* PROBLEM TO WORK ON:
Please transcribe, word for word, the line containing "L'équipe en charge des" and every line after it through the end of the records below, and nothing else.

[Saved data entries]
****************
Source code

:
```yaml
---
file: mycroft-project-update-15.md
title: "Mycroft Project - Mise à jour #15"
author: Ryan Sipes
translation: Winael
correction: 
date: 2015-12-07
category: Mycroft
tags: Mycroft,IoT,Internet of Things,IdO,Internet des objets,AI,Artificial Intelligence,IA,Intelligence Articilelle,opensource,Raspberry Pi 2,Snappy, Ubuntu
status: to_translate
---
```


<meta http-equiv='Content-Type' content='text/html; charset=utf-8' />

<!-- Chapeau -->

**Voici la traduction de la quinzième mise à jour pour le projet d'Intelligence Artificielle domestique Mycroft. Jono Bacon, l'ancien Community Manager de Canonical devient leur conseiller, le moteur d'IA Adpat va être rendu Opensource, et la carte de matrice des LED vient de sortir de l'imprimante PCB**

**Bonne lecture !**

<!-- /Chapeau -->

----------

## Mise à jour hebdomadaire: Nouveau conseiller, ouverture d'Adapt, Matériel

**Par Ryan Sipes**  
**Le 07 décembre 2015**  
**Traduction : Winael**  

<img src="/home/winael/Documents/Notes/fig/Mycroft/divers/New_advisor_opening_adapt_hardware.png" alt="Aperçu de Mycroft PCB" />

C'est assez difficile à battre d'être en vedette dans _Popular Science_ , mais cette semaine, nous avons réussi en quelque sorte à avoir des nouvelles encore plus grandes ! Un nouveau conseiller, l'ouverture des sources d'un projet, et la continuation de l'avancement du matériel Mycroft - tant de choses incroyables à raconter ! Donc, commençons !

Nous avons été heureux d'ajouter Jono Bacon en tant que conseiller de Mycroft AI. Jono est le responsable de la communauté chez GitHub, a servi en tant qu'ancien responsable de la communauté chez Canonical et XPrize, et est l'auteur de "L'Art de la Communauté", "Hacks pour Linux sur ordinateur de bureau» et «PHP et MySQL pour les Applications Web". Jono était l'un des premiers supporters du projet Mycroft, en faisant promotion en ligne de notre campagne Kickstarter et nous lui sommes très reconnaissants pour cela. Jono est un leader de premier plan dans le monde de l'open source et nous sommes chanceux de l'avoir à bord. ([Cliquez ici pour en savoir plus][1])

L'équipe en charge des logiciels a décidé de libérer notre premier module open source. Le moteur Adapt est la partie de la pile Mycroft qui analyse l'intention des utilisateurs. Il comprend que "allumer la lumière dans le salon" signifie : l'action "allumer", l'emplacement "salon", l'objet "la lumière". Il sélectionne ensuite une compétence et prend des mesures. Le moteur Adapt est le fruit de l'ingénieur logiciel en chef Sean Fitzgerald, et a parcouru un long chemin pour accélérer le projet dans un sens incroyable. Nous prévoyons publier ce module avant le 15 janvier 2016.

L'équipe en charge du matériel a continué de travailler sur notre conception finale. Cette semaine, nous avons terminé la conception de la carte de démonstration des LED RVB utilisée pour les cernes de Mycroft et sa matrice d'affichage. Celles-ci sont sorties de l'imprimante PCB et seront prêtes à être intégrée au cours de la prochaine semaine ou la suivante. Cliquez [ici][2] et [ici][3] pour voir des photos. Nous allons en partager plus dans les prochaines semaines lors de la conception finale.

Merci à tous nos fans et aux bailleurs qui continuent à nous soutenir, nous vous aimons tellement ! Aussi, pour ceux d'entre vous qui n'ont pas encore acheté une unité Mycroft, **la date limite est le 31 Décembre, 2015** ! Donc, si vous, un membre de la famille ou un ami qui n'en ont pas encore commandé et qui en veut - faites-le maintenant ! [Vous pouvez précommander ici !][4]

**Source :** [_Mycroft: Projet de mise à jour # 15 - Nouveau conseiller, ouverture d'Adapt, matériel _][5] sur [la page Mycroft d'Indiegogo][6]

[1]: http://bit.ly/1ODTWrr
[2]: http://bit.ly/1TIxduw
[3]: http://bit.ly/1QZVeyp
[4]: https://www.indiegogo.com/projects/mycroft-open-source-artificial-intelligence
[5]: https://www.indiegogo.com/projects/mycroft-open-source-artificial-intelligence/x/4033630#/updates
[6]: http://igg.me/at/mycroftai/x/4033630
****************
* EXERCISE OUTPUT:
L'équipe en charge des logiciels a décidé de libérer notre premier module open source. Le moteur Adapt est la partie de la pile Mycroft qui analyse l'intention des utilisateurs. Il comprend que "allumer la lumière dans le salon" signifie : l'action "allumer", l'emplacement "salon", l'objet "la lumière". Il sélectionne ensuite une compétence et prend des mesures. Le moteur Adapt est le fruit de l'ingénieur logiciel en chef Sean Fitzgerald, et a parcouru un long chemin pour accélérer le projet dans un sens incroyable. Nous prévoyons publier ce module avant le 15 janvier 2016.

L'équipe en charge du matériel a continué de travailler sur notre conception finale. Cette semaine, nous avons terminé la conception de la carte de démonstration des LED RVB utilisée pour les cernes de Mycroft et sa matrice d'affichage. Celles-ci sont sorties de l'imprimante PCB et seront prêtes à être intégrée au cours de la prochaine semaine ou la suivante. Cliquez [ici][2] et [ici][3] pour voir des photos. Nous allons en partager plus dans les prochaines semaines lors de la conception finale.

Merci à tous nos fans et aux bailleurs qui continuent à nous soutenir, nous vous aimons tellement ! Aussi, pour ceux d'entre vous qui n'ont pas encore acheté une unité Mycroft, **la date limite est le 31 Décembre, 2015** ! Donc, si vous, un membre de la famille ou un ami qui n'en ont pas encore commandé et qui en veut - faites-le maintenant ! [Vous pouvez précommander ici !][4]

**Source :** [_Mycroft: Projet de mise à jour # 15 - Nouveau conseiller, ouverture d'Adapt, matériel _][5] sur [la page Mycroft d'Indiegogo][6]

[1]: http://bit.ly/1ODTWrr
[2]: http://bit.ly/1TIxduw
[3]: http://bit.ly/1QZVeyp
[4]: https://www.indiegogo.com/projects/mycroft-open-source-artificial-intelligence
[5]: https://www.indiegogo.com/projects/mycroft-open-source-artificial-intelligence/x/4033630#/updates
[6]: http://igg.me/at/mycroftai/x/4033630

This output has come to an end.